## Task
Write out again only the lines that run from the start of the entries to the line containing "to the DOM.", both included.

######

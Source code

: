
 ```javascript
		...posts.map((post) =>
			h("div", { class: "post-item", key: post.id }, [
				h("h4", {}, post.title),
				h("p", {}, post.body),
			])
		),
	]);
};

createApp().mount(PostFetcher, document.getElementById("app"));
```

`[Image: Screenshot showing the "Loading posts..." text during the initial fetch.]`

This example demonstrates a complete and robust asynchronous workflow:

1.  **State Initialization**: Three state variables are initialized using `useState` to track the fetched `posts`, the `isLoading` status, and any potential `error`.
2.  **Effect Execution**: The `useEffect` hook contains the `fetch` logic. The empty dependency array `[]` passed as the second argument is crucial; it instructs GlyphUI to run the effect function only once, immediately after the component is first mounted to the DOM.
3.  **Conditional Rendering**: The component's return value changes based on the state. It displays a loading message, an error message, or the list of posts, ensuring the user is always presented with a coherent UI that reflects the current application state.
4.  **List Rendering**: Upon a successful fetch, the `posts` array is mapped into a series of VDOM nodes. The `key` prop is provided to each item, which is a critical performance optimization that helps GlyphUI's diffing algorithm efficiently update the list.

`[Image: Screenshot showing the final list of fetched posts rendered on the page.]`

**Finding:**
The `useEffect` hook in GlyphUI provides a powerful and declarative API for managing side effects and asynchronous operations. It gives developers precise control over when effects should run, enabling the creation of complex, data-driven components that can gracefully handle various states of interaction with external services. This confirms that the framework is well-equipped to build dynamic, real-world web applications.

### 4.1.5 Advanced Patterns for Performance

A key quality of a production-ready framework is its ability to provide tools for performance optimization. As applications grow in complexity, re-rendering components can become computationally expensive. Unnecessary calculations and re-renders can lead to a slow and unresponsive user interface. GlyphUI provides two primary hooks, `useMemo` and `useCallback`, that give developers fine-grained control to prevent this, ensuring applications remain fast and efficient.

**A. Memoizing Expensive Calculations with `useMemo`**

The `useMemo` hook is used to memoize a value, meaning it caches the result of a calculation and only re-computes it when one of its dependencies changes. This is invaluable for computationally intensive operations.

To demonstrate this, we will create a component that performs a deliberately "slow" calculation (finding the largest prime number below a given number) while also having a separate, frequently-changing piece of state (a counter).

######

## The completed task
Source code

:
 ```javascript
		...posts.map((post) =>
			h("div", { class: "post-item", key: post.id }, [
				h("h4", {}, post.title),
				h("p", {}, post.body),
			])
		),
	]);
};

createApp().mount(PostFetcher, document.getElementById("app"));
```

`[Image: Screenshot showing the "Loading posts..." text during the initial fetch.]`

This example demonstrates a complete and robust asynchronous workflow:

1.  **State Initialization**: Three state variables are initialized using `useState` to track the fetched `posts`, the `isLoading` status, and any potential `error`.
2.  **Effect Execution**: The `useEffect` hook contains the `fetch` logic. The empty dependency array `[]` passed as the second argument is crucial; it instructs GlyphUI to run the effect function only once, immediately after the component is first mounted to the DOM.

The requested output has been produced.